In the arts it is often necessary to manipulate a received signal or image, for both practical and operational reasons. For instance, the signal may need to be compressed into a plurality of smaller subsets prior to some secondary operation being performed on the data such as transmission over a cable or phone wire. On the receiving end, compressed transmitted signals may eventually need to be restored or reconstructed to return the signal upon receipt to its original form. Other operations can take the form of feature detection or pattern recognition, among others. In order to manipulate the received signal or image data in these instances, mathematical operations are often performed. To achieve this, the discrete signal or image is often converted into or represented by a mathematical sequence or array of discrete values. For example, binary signals or images often take the form of discrete values of [0,1] and 8-bit gray-scale images often take the form of values in the range of [0.255]. The field of discrete signal and image processing, both theoretical and applied, is relatively dominated by mathematics in the form of specific methods and applications.
Many methods of signal or image processing use one or more applications involving filters. A filter operates by capturing a windowed observation of an image or signal. A windowed observation is a collection or vector of samples from the captured image or signal. Based on this vector, a decision, based on some formula or algorithm, is made about the image or signal at a particular position within the image or signal. In general, a filter operates on a set of signal or image samples which are mathematically written as a vector having the form of (X1, . . . , XN).

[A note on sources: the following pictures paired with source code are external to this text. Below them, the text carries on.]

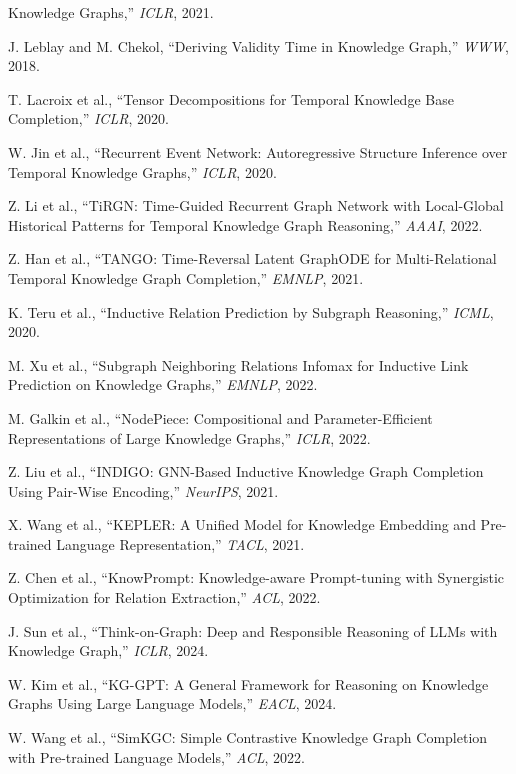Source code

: \documentclass[12pt,a4paper]{article}
\begin{document}
\begin{enumerate}[leftmargin=1.5em, label={[\arabic*]}]
        Knowledge Graphs,'' \textit{ICLR}, 2021.
  \item J. Leblay and M. Chekol, ``Deriving Validity Time in Knowledge Graph,''
        \textit{WWW}, 2018.
  \item T. Lacroix et al., ``Tensor Decompositions for Temporal Knowledge
        Base Completion,'' \textit{ICLR}, 2020.
  \item W. Jin et al., ``Recurrent Event Network: Autoregressive Structure
        Inference over Temporal Knowledge Graphs,'' \textit{ICLR}, 2020.
  \item Z. Li et al., ``TiRGN: Time-Guided Recurrent Graph Network with
        Local-Global Historical Patterns for Temporal Knowledge Graph
        Reasoning,'' \textit{AAAI}, 2022.
  \item Z. Han et al., ``TANGO: Time-Reversal Latent GraphODE for
        Multi-Relational Temporal Knowledge Graph Completion,''
        \textit{EMNLP}, 2021.
  \item K. Teru et al., ``Inductive Relation Prediction by Subgraph
        Reasoning,'' \textit{ICML}, 2020.
  \item M. Xu et al., ``Subgraph Neighboring Relations Infomax for Inductive
        Link Prediction on Knowledge Graphs,'' \textit{EMNLP}, 2022.
  \item M. Galkin et al., ``NodePiece: Compositional and Parameter-Efficient
        Representations of Large Knowledge Graphs,'' \textit{ICLR}, 2022.
  \item Z. Liu et al., ``INDIGO: GNN-Based Inductive Knowledge Graph
        Completion Using Pair-Wise Encoding,'' \textit{NeurIPS}, 2021.
  \item X. Wang et al., ``KEPLER: A Unified Model for Knowledge Embedding
        and Pre-trained Language Representation,'' \textit{TACL}, 2021.
  \item Z. Chen et al., ``KnowPrompt: Knowledge-aware Prompt-tuning with
        Synergistic Optimization for Relation Extraction,'' \textit{ACL}, 2022.
  \item J. Sun et al., ``Think-on-Graph: Deep and Responsible Reasoning of
        LLMs with Knowledge Graph,'' \textit{ICLR}, 2024.
  \item W. Kim et al., ``KG-GPT: A General Framework for Reasoning on
        Knowledge Graphs Using Large Language Models,'' \textit{EACL}, 2024.
  \item W. Wang et al., ``SimKGC: Simple Contrastive Knowledge Graph
        Completion with Pre-trained Language Models,'' \textit{ACL}, 2022.

\end{enumerate}
\end{document}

Many techniques can be found in the arts, of which the following are representative and which are hereby incorporated by reference being made thereto. For example, a filter could be employed to assign one or more specific code-words to a given sample as shown in FIG. 1, (often called vector quantization), as taught by Vector Quantization and Signal Compression, A. Gesho and R. M. Gray, 1991. A filter can also assign one or more tags to a center pixel in order to indicate that the vector represented pixels are part of a specific feature of the captured image, such as a centerline, letter, or symbol. It can also assign a new sample value to the center pixel in order to accomplish the overall goal of a restoration or enhancement of a degraded image, as taught by Enhancement and Restoration of Digital Documents, R. P. Loce and E. R. Dougherty, SPIE Press, 1997, and Enhancement of Digital Documents, R. P. Loce and E. R. Dougherty, Electronic Imaging Technology, SPIE Press 1999, and Two-Dimensional Signal and Image ProcessingJ. S. Lim, Prentice Hall, 1990. A filter can also be used to predict a sample or pixel value outside the capture window with the aim of reducing the amount of data needed to store the image. This technique is often referred to as predictive encoding as taught by Digital Image Compression Techniques, M. Rabbani and P. W. Jones, SPIE Press, 1991. A filter can be used to assign an array of fewer, more restrictive values to this observation (often referred to as either “quantization,” “thresholding,” or “dithering” as taught by Digital Halftoning for Printing and Display of Electronic Images, R. P. Loce, P. G. Roetling, and Y. W. Lin, Electronic Imaging Technology, SPIE Press, 1999. Many others are found in the known literature. Other applications of filters used in signal or image processing include, resolution conversion, object detection, speckle-removal, and edge enhancement.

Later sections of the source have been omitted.